Our scan for selection in the GIH population once again revealed the SLC12A1 site as the strongest sweep signal (Tables S9 and S10). Because this signal is common to Indo-European populations (Liu et al. 2013; Ali et al. 2014), this was expected. However, we found that we could not confidently classify this sweep from MLG data (with inferred k=2), though haplotype data suggests that this is a hard sweep. We additionally find P4HA1 (Figure 7C) as a novel sweep candidate in GIH that exceeds the significance threshold for haplotype data, and appears as a near-soft sweep for MLGs (BF >2.5) with inferred k2 for both haplotype and MLG data. Two high-frequency MLGs predominate at the location of this candidate sweep, and their pooled frequency yields a prominent signal peak. P4HA1 is involved in collagen biosynthesis, with functions including wound repair (Baxter et al. 2013), and the population-variable hypoxia-induced remodeling of the extracellular matrix (Chakravarthi et al. 2014; Petousi et al. 2014). Because selection on P4HA1 has been documented among both the tropical forest-dwelling African pygmy population (Mendizabal et al. 2012; Amorim et al. 2015), and now in individuals of Gujarati descent, and is known to present a differing expression profile among low- and high-altitude populations (Petousi et al. 2014), this gene may be involved in a number of adaptations to harsh climatic conditions, potentially in wound repair, which is more difficult in tropical climates.

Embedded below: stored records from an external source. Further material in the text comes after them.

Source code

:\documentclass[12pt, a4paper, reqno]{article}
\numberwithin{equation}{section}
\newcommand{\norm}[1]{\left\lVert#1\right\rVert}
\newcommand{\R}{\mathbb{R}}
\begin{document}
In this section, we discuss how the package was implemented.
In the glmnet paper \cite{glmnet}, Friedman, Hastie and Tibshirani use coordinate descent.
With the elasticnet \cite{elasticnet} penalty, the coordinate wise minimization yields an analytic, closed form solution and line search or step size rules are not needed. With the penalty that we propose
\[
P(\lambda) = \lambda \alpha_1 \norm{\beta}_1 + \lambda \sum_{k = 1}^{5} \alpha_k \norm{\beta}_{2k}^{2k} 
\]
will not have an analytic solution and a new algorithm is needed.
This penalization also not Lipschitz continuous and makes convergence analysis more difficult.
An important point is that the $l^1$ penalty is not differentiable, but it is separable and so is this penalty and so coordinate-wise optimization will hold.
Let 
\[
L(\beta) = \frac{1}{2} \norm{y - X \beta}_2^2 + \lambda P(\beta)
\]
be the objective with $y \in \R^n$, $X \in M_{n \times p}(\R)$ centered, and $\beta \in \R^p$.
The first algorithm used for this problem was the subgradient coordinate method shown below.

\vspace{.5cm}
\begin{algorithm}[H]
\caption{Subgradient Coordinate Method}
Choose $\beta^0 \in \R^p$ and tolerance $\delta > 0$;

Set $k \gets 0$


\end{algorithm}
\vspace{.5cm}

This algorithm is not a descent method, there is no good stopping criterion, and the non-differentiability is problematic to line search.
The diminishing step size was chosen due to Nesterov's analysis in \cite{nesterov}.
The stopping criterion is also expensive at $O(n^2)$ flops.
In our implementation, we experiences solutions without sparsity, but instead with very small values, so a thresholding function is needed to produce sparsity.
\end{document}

Of the sweep candidates we identified in the CHB population (Tables S12 and S13), we found that the inference of significance from G123 was considerably more concordant with H12 than was G12. We recovered as top candidates EXOC6B, which produces a protein component of the exocyst (Evers et al. 2014) and LONP2, both previously documented (Baye et al. 2009; Ohashi et al. 2010; 1000 Genomes Project Consortium et al. 2011; Pybus et al. 2014). EXOC6B is a characteristic signal in East Asian populations alongside EDAR, which we did not specifically recover in our scan (but nearby candidates LIMS1, CCDC138, and RANBP2 did appear), while LONP2 is adjacent to ABCC11, which controls earwax texture. FMNL3 yielded elevated values of G12 and G123 in CHB, but was only significant from its H12 value. A single MLG predominates at FMNL3 in the sample (Figure 7D), and all approaches assign this sweep as hard. The function of FMNL3 is related to actin polymerization (Hetheridge et al. 2012; Gauvin et al. 2015), and has a role in shaping the cytoskeleton, which it shares with EXOC6B. Moreover, the signal at FMNL3 may be additionally associated with the outlier RANBP10, which also interacts with the cytoskeleton, but with microtubules (Schulze et al. 2008). Though it is unclear why we identify an enrichment in cytoskeleton-associated genes, future studies may shed light on why variants in such genes could be phenotypically relevant specifically in individuals of East Asian descent. Finally, we found SPATA31D3 as a hard sweep within the top H12 signals in CHB, as well as in GIH, and, while it did not exceed our significance threshold, this is in line with the results of Schrider and Kern (2017).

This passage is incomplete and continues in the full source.